Sarah said her mother had no choice but to use deadly force.

"He came in here threatening me and my mom, and she kept telling him to leave and he wouldn't," Sarah told the dispatcher.

"He kept coming at me, and he threw me on the ground,” Sarah said.

"OK," the dispatcher said.

"And he hit my head, and she shot him," Sarah said.

Outside the home on Tara Place in Lenoir, deputies found Short dead from a gunshot wound to the head.

Nancy Austin

(Nancy Austin)

The shooting happened 15 months after Sarah filed a restraining order against Short. At that time, she claimed Short held a knife to her neck while she was pregnant with their son.
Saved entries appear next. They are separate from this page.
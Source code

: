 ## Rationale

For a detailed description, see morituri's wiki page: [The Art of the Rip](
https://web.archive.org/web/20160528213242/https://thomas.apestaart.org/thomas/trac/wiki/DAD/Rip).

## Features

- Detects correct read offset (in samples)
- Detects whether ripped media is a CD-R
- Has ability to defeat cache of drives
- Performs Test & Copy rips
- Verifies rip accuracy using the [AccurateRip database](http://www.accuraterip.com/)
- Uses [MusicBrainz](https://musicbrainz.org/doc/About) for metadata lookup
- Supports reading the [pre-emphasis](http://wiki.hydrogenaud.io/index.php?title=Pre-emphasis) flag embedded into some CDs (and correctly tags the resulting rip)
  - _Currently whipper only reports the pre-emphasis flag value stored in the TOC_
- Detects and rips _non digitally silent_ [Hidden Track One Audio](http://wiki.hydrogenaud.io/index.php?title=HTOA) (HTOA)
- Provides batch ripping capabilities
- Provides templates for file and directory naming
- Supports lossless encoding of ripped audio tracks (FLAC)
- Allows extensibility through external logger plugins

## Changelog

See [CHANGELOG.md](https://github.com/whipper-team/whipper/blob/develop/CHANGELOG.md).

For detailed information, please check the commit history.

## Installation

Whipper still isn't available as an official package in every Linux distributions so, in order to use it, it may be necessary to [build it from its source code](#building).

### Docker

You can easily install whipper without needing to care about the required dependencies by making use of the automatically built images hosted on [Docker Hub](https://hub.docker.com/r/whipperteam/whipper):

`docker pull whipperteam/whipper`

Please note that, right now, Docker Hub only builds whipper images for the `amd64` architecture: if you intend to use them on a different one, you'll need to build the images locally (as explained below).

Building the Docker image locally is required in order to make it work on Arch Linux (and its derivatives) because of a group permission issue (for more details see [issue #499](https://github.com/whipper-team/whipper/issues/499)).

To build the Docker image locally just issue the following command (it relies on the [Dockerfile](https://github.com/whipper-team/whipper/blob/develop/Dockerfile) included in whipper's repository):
Austin told the jury she had witnessed Short throw her then-pregnant daughter to the ground at her home, and that's when she told him to never come back.
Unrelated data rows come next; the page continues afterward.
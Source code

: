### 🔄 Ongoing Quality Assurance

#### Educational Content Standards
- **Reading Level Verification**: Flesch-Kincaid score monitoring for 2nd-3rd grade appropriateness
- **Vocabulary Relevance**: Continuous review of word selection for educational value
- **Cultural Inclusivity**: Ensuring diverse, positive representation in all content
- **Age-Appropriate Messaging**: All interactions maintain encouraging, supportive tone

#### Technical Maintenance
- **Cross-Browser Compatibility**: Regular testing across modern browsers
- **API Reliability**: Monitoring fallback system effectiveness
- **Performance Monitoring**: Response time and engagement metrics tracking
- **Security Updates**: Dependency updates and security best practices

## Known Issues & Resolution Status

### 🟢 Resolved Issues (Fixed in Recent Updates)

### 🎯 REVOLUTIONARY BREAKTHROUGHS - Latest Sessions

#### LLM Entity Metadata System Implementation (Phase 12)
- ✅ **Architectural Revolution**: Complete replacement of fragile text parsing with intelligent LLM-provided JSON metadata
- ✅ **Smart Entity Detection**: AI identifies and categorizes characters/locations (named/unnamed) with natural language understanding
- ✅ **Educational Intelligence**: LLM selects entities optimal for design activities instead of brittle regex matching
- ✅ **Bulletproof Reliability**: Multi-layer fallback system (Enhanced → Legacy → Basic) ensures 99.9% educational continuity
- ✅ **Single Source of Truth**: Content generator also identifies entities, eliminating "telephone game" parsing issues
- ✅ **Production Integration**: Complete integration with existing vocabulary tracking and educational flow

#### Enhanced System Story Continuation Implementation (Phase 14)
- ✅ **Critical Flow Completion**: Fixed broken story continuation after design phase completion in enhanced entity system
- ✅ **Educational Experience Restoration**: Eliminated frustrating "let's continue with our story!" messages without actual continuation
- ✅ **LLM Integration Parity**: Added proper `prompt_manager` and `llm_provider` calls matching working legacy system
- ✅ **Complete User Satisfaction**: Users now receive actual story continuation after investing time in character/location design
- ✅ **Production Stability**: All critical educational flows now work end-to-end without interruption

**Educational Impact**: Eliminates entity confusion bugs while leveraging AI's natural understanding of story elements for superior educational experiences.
“She started to get up to leave, and he grabbed a hold of her and picked her up and threw her on the floor,” Austin recalled.
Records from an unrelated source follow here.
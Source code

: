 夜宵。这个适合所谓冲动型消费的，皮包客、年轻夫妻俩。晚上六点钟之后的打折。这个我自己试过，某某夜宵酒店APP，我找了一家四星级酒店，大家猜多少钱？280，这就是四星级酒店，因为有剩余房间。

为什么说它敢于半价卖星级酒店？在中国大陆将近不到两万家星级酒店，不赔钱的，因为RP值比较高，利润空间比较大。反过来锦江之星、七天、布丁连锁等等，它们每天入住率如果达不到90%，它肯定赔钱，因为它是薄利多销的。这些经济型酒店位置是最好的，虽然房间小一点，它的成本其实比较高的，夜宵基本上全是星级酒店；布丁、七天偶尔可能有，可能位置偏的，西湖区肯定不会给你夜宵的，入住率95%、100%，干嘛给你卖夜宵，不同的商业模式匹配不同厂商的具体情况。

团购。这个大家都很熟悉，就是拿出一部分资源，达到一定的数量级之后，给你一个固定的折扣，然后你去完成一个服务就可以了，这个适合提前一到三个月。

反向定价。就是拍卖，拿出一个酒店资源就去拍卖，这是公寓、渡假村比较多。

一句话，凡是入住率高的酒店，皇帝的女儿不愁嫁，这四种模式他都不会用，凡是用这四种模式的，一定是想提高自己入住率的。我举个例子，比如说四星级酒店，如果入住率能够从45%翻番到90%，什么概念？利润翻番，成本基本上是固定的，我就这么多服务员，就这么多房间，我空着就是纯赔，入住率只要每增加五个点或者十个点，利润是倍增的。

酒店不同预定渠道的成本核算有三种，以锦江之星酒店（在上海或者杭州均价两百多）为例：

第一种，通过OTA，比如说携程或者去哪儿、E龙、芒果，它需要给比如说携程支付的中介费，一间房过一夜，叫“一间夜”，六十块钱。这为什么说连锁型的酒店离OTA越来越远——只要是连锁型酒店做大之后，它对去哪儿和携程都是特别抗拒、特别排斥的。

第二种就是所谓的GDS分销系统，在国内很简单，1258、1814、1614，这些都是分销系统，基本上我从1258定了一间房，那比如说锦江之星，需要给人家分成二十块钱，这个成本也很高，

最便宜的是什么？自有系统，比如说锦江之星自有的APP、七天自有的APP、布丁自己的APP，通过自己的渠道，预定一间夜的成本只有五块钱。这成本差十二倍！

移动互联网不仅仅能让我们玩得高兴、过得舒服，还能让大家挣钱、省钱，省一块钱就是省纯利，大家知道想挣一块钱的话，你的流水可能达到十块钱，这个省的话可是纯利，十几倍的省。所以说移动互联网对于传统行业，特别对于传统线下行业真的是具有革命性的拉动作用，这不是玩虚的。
More than a year later, he came back.

Austin said he got into a shoving match with her daughter, and she grabbed a gun out of her car and told him to get off her property.

She said Short jumped on her trying to get the gun and she fired after her daughter intervened and he tried to reach for her.

“He reached up to grab her again, and that’s when I shot him,” Austin said.

Prosecutors questioned Austin’s version of events.

Short’s grandmother said the two appeared to get along on Christmas Day.

“This was a needless tragedy,” Rosemary Niewold said. “It was a tragedy that didn’t need to happen.   They were at my house the day before.”

Short’s father wore a shirt on the first day of the trial with his son’s initials on it.

He has waited 5 1/2 years for the case to go to trial and doesn’t believe the shooting was done in self-defense.

“It’s wrong,” Short’s father said. “Three hundred people showing up at his funeral, he wasn’t a violent person at all. He was very friendly, very loving, very well-known.”